_BRIEF_
Transcribe word for word the section of the records below that opens with the line containing "Autoencoder is a" and closes with the line containing "- **Fully Responsive:**"; drop every picture.

_PROVIDED ENTRIES_
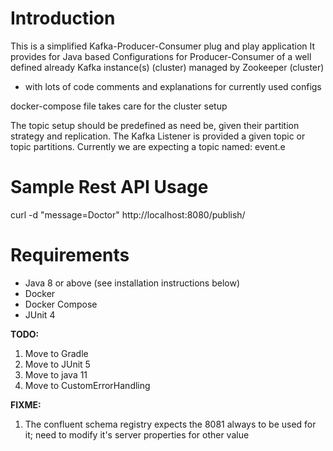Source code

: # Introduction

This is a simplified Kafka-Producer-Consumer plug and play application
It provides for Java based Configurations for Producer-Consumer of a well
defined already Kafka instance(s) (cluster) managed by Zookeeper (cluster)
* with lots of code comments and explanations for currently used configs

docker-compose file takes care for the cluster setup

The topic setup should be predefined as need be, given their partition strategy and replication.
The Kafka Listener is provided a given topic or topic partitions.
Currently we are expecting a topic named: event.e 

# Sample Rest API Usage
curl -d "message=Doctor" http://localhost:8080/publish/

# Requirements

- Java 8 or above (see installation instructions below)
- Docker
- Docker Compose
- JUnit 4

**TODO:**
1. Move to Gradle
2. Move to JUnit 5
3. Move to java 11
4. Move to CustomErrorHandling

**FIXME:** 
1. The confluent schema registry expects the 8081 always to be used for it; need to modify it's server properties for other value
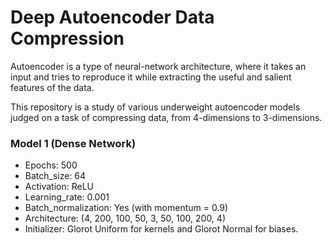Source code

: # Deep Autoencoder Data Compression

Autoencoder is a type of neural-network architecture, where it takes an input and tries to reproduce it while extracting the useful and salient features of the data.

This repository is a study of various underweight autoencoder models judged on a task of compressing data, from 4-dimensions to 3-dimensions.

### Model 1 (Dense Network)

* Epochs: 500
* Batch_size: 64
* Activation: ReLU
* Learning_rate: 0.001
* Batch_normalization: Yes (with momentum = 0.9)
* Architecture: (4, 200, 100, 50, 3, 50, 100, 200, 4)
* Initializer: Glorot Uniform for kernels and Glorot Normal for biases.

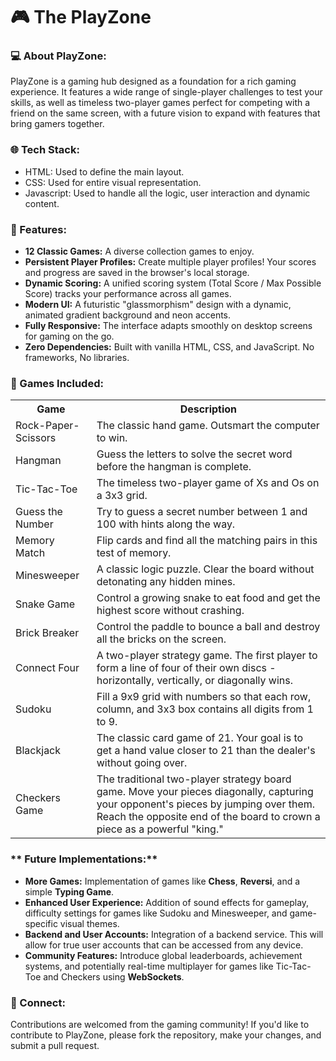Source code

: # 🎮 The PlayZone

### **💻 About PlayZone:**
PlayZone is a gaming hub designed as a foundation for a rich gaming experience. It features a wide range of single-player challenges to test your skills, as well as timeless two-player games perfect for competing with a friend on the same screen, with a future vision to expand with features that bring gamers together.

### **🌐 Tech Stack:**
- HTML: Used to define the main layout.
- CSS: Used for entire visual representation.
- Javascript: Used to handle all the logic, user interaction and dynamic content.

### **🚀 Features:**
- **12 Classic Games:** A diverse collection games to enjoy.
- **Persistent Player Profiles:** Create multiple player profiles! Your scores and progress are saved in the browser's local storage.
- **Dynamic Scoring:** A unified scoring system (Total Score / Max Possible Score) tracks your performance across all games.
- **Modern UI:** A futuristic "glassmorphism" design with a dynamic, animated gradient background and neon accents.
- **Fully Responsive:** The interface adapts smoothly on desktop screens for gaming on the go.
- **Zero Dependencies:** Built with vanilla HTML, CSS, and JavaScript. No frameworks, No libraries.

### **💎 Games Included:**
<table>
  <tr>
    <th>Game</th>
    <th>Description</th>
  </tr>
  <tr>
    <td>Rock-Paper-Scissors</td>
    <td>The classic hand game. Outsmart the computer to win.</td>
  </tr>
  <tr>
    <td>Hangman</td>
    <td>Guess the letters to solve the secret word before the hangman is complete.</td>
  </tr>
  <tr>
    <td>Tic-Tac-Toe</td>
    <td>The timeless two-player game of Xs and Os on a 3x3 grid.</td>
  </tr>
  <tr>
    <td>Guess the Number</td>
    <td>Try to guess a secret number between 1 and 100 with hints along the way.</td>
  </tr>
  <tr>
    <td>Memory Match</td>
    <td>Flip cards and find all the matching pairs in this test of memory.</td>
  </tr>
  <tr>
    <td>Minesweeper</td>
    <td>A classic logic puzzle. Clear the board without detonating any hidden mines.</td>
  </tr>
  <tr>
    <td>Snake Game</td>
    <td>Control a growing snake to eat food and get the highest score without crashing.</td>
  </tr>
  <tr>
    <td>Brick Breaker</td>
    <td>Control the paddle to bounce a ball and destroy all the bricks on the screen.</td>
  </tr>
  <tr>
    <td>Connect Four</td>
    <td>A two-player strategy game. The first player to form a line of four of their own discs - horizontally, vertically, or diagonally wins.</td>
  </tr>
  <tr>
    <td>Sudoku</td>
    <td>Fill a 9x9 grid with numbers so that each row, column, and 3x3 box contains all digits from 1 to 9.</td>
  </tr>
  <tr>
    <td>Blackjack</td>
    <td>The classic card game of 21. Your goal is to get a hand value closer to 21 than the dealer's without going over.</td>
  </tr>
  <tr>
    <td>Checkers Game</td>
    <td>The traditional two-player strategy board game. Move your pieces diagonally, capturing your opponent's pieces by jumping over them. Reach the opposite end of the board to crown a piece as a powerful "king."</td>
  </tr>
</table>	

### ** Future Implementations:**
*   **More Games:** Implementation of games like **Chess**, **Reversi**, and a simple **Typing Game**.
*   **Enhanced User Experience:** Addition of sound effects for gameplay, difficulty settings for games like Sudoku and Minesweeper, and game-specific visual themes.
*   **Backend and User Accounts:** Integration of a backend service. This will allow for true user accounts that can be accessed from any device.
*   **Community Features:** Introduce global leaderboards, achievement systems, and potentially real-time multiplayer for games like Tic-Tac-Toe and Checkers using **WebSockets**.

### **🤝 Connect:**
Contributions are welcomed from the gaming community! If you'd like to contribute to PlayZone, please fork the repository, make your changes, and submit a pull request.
---
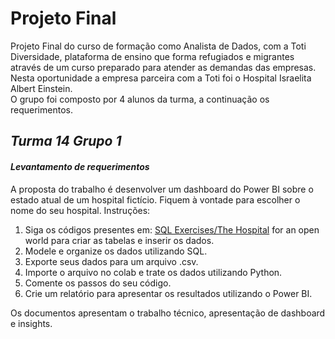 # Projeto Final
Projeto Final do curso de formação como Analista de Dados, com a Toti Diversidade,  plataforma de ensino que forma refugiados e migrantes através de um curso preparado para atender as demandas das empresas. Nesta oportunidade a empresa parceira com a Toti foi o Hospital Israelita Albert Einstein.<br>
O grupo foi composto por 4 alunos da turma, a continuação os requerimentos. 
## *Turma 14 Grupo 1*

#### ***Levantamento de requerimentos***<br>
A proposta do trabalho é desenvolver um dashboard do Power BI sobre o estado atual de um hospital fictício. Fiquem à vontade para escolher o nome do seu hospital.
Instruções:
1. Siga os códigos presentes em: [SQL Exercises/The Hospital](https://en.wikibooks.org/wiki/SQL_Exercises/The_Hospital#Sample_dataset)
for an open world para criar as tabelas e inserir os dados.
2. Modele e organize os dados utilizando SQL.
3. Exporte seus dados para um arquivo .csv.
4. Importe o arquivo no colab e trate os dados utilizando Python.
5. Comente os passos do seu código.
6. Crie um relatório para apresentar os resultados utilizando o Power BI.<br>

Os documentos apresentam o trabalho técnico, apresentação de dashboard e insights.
---
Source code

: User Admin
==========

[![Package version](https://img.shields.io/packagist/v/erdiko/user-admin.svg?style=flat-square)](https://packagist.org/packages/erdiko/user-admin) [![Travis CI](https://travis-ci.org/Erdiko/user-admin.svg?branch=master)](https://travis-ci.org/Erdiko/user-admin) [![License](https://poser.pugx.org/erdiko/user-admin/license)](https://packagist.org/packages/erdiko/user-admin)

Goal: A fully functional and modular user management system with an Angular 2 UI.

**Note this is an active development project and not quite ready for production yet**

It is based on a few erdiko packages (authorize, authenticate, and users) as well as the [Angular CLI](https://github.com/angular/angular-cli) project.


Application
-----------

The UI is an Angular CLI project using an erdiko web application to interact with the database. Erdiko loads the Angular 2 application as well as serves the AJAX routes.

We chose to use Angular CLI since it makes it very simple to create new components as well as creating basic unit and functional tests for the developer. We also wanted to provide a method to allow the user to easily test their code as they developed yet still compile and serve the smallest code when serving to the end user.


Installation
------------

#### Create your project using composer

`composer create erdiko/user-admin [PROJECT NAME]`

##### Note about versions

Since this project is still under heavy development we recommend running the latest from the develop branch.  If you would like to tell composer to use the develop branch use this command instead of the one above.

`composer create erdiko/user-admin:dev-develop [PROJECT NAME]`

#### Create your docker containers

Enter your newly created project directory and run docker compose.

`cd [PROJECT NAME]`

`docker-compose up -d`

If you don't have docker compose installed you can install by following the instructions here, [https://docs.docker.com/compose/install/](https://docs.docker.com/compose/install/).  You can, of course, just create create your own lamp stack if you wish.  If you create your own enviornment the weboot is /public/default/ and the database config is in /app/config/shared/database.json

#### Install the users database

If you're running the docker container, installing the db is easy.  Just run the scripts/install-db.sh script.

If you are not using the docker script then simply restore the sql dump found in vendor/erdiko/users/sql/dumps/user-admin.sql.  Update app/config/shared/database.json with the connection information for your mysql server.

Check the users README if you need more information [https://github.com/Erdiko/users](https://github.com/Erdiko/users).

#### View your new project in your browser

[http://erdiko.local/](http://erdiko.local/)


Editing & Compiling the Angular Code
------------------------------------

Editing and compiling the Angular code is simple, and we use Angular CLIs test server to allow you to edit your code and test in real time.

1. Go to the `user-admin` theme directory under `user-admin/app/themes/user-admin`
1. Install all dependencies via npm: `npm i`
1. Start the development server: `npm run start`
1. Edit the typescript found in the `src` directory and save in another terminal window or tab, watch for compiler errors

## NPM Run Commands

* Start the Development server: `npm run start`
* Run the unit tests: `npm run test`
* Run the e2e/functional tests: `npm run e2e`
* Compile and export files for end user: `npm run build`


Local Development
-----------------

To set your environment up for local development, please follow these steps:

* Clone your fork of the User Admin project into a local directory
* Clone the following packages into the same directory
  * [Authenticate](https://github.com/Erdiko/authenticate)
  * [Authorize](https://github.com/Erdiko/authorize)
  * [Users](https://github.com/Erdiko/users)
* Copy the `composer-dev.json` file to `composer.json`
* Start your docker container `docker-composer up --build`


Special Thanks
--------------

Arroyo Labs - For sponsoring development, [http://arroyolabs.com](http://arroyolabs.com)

_WRITTEN ANSWER_
Autoencoder is a type of neural-network architecture, where it takes an input and tries to reproduce it while extracting the useful and salient features of the data.

This repository is a study of various underweight autoencoder models judged on a task of compressing data, from 4-dimensions to 3-dimensions.

### Model 1 (Dense Network)

* Epochs: 500
* Batch_size: 64
* Activation: ReLU
* Learning_rate: 0.001
* Batch_normalization: Yes (with momentum = 0.9)
* Architecture: (4, 200, 100, 50, 3, 50, 100, 200, 4)
* Initializer: Glorot Uniform for kernels and Glorot Normal for biases.

Source code

: # 🎮 The PlayZone

### **💻 About PlayZone:**
PlayZone is a gaming hub designed as a foundation for a rich gaming experience. It features a wide range of single-player challenges to test your skills, as well as timeless two-player games perfect for competing with a friend on the same screen, with a future vision to expand with features that bring gamers together.

### **🌐 Tech Stack:**
- HTML: Used to define the main layout.
- CSS: Used for entire visual representation.
- Javascript: Used to handle all the logic, user interaction and dynamic content.

### **🚀 Features:**
- **12 Classic Games:** A diverse collection games to enjoy.
- **Persistent Player Profiles:** Create multiple player profiles! Your scores and progress are saved in the browser's local storage.
- **Dynamic Scoring:** A unified scoring system (Total Score / Max Possible Score) tracks your performance across all games.
- **Modern UI:** A futuristic "glassmorphism" design with a dynamic, animated gradient background and neon accents.
- **Fully Responsive:** The interface adapts smoothly on desktop screens for gaming on the go.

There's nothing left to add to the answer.